JP 2006-261290 A JP 2007-158211 A

  Accordingly, an object of the present invention is to provide a light emitting element mounting substrate capable of reducing the cost and increasing the light emission intensity even when the inner wall of the frame body has a silver film, and a light emitting device using the same. And

The substrate for mounting a light emitting element of the present invention is composed of a sintered body made of glass ceramics, and has a base portion having a light emitting element mounting surface in the center and is disposed so as to surround the mounting surface on the base portion. And a silver film formed on the inner wall of the frame body, wherein the frame body part faces diagonally when viewed in plan. The silver film is provided in a region of an inner wall excluding a portion facing the corner, and the silver film is provided in a direction around the inner wall. And the portion where the silver film is not provided are alternately arranged, the silver film is embedded in the inner wall flush with the portion where the silver film is provided, and The porosity in the sintered body is different from the portion where the silver film is not provided. Ri, Ru higher Monodea than the porosity of the sintered body portion porosity of the film of the silver is provided in the sintered body portion layer of the silver is not provided.

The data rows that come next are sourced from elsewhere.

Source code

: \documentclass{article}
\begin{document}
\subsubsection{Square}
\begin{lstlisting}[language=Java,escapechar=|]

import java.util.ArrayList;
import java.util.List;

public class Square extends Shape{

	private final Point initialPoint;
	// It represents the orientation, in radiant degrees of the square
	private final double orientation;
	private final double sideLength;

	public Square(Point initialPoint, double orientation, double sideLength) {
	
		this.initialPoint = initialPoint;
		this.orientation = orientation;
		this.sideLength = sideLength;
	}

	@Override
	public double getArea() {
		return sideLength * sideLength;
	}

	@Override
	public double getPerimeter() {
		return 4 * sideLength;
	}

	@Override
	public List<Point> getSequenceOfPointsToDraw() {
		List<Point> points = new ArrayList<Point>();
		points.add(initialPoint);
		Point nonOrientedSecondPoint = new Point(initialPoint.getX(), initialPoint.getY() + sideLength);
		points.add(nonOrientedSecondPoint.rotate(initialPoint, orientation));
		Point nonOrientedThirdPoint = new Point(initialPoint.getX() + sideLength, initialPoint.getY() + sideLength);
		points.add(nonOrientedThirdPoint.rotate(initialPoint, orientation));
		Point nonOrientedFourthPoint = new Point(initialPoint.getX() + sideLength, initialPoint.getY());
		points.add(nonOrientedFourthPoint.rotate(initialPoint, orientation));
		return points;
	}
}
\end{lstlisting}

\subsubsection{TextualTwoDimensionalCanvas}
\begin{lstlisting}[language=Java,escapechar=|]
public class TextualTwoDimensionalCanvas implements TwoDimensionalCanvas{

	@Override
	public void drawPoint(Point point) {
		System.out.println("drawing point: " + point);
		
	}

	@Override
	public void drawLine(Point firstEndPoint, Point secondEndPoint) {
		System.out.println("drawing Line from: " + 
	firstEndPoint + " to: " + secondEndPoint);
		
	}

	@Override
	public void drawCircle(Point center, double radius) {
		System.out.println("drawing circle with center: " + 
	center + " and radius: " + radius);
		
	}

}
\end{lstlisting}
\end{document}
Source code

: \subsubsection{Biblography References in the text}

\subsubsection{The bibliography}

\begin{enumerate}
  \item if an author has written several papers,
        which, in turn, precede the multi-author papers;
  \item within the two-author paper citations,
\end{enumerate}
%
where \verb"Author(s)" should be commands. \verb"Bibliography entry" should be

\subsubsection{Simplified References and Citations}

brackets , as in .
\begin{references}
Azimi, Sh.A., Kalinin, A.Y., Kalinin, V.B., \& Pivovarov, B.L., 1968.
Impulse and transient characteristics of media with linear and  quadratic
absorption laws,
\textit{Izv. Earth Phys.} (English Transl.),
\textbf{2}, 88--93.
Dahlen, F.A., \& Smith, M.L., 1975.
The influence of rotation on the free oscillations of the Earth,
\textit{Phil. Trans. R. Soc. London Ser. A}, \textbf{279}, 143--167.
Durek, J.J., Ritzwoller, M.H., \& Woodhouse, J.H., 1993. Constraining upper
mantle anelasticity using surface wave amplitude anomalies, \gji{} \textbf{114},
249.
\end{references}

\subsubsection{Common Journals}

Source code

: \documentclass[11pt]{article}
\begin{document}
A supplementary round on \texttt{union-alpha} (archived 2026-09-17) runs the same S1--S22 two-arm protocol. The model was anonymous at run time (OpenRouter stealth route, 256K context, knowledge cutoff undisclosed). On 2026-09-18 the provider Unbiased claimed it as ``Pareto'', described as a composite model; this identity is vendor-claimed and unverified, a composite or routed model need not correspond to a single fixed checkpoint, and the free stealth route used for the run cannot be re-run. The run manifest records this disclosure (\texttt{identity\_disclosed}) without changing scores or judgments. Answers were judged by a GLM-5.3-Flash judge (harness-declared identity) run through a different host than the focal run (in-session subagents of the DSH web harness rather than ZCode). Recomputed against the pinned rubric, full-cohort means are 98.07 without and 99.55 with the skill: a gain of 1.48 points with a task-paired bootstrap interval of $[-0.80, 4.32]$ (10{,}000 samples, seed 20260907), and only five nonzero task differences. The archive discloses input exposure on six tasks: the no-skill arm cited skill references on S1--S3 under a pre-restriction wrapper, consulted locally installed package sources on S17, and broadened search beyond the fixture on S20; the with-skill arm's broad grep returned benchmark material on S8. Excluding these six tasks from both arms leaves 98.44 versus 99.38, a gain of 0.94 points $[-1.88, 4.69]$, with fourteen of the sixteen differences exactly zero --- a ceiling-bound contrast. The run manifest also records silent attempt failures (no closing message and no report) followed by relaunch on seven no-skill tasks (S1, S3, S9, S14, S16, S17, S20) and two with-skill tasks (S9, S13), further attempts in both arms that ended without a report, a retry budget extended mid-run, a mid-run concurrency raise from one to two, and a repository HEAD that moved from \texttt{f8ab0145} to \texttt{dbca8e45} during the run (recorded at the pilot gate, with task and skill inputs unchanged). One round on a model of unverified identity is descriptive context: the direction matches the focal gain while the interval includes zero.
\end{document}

  The light emitting device of the present invention is characterized in that a light emitting element is provided in the mounting portion of the light emitting element mounting substrate.

  ADVANTAGE OF THE INVENTION According to this invention, even when it has a silver film on the inner wall of a frame part, while being able to reduce cost, the light emitting element mounting substrate which can make luminous intensity high, and a light-emitting device using the same can be obtained.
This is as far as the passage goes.